Kim Jong-un’s aims and likely negotiating tactics for the next summit can be gleaned from two recent events. First, the North Korean leader’s New Year’s speech on January 1 gave a sense of his game plan. Second, his summit with Chinese President Xi Jinping in the second week of January served as a first step in operationalizing that plan, and offered further clues on how he will try to achieve his ambitions. Together they show a leader who will work fervently to negotiate a peace regime that replaces the Korean War armistice; denuclearize the entire Korean Peninsula (not just the North); and create the conditions for one Korea unified under the North Korean flag, a national objective dating back to his grandfather Kim Il-sung. All three goals share a common denominator: Kim wishes to break the US-South Korea alliance and eventually rid the peninsula entirely of the American presence.
Kim on the year ahead. After a chaotic 2017 during which Trump and Kim threatened each other and their countries with nuclear annihilation, Kim began 2018 with a peace offensive, participating in the Winter Olympics in Pyeongchang and expressing a desire for better relations with Seoul. As of the beginning of 2019, he is pushing the peace campaign to new heights and using it to craft a public image of himself as a peacemaker, in an effort to get US and UN sanctions on his country lifted. But Kim’s speech also made clear that US and North Korean definitions of peace do not necessarily correspond.
In addition to conveying a detailed domestic agenda as usual (the key word for 2019 being “modernization” across all sectors), this year’s address spent an unusual amount of time on relations with Washington. Kim called on the United States to fulfill its end of the Singapore statement, specifically by establishing “new US-DPRK relations” and a peace regime—that is, a system of institutions and mechanisms, underpinned by a treaty, that will sustain peace over the long term. He portrayed North Korea as a far bigger peace promoter than the United States.
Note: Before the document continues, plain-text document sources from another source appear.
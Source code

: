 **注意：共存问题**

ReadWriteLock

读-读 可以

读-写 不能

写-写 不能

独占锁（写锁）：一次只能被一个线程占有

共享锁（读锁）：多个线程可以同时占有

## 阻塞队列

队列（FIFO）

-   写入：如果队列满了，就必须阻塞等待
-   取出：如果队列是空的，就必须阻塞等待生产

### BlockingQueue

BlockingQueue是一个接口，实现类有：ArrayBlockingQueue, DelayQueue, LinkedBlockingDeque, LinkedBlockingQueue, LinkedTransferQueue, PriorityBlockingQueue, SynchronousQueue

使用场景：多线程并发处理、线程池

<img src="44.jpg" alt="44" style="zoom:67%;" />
Overall, the address placed much weight on the regime’s effort to achieve domestic strength without US or other outside help, and inter-Korean peace and unification without the influence of big-power meddlers. Portraying himself as the leader of both Koreas—and indeed, of all Koreans around the world—Kim emphasized the regime’s longtime objective of national reconciliation, unity, and unification by Koreans alone, warning that he will “never tolerate the interference and intervention of outside forces who stand in the way.”
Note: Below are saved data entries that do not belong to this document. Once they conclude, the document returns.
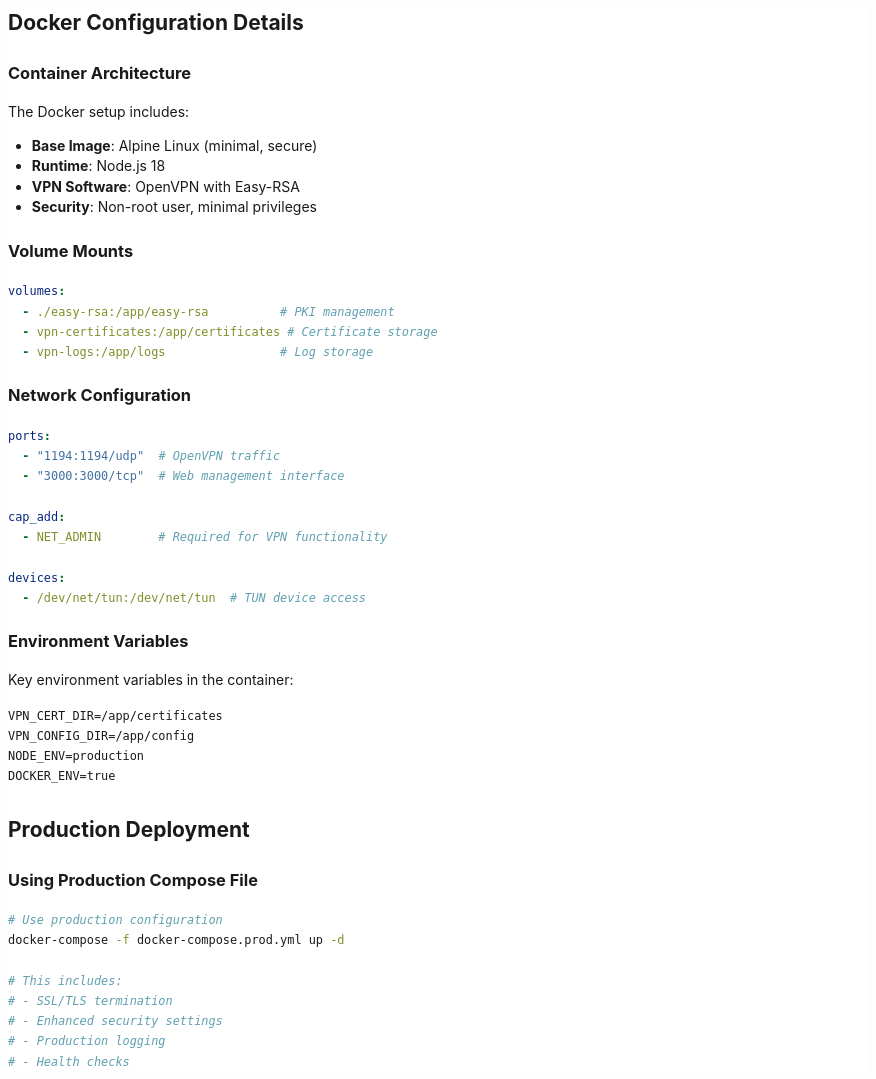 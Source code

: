## Docker Configuration Details

### Container Architecture
The Docker setup includes:
- **Base Image**: Alpine Linux (minimal, secure)
- **Runtime**: Node.js 18
- **VPN Software**: OpenVPN with Easy-RSA
- **Security**: Non-root user, minimal privileges

### Volume Mounts
```yaml
volumes:
  - ./easy-rsa:/app/easy-rsa          # PKI management
  - vpn-certificates:/app/certificates # Certificate storage
  - vpn-logs:/app/logs                # Log storage
```

### Network Configuration
```yaml
ports:
  - "1194:1194/udp"  # OpenVPN traffic
  - "3000:3000/tcp"  # Web management interface

cap_add:
  - NET_ADMIN        # Required for VPN functionality

devices:
  - /dev/net/tun:/dev/net/tun  # TUN device access
```

### Environment Variables
Key environment variables in the container:
```env
VPN_CERT_DIR=/app/certificates
VPN_CONFIG_DIR=/app/config
NODE_ENV=production
DOCKER_ENV=true
```

## Production Deployment

### Using Production Compose File
```bash
# Use production configuration
docker-compose -f docker-compose.prod.yml up -d

# This includes:
# - SSL/TLS termination
# - Enhanced security settings
# - Production logging
# - Health checks
```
Kim also painted a day-and-night contrast between Pyongyang’s drastically improved relations with Seoul and stagnant relations with Washington over the past year. For instance, he said he was “very happy” with the progress the two Koreas made last year, praising their efforts to “remove military hostility on the whole of the Korean peninsula, including the ground, airspace and sea.” Here, “military hostility” is code for “the US military.” He suggested that despite the Singapore statement, relations with Washington have fallen short compared to the bold ways the two Koreas are transforming their ties. Kim called on Seoul to end its joint military exercises with Washington and stop the deployment of American military assets to the peninsula.
The speech also suggested that the North may be taking a broader approach to peace than just bilateral negotiations with Washington. Kim called for “multi-party negotiations for replacing the current ceasefire on the Korean peninsula with a peace mechanism in close contact with the signatories to the armistice agreement.” This hints that he may seek a two-track process: bilateral talks with the United States towards denuclearizing all of the peninsula, plus a multilateral process, presumably to include China, toward a peace regime.
Global pundits scratched their heads over Kim’s warning that if Washington did not deliver on the Singapore statement and continued to impose sanctions, Pyongyang would have no choice but to seek “a new way” to achieve Korean peace and stability. Korean is a high-context language—when you ask for the definition of a word, the first reply will usually be a question about how it was used. The cryptic phrase “a new way” has even raised eyebrows among South Koreans. Still, there were enough hints to gauge what he might have meant. A combination of Korean cultural indicators and contextual clues suggest that to Kim, a “new way” could mean achieving prosperity without America’s help, and deepening diplomatic engagement with like-minded countries. After all, Kim will likely be in power for decades to come and is playing the long game beyond a Trump presidency. Kim said he will “continue to bolster up unity and cooperation with the socialist countries and develop relations with all countries that are friendly to us under the ideals of independence, peace, and friendship.” Soon afterwards, he visited Beijing. He may have a bigger vision than merely obsessing over Washington, and be looking to a future of radically less US clout in Korean affairs. To be sure, none of this precludes the possibility of returning to a hardline stance if Pyongyang feels Washington has forced its hand. Kim’s ambiguous “new way” leaves all options open from which to conveniently choose and justify his future action.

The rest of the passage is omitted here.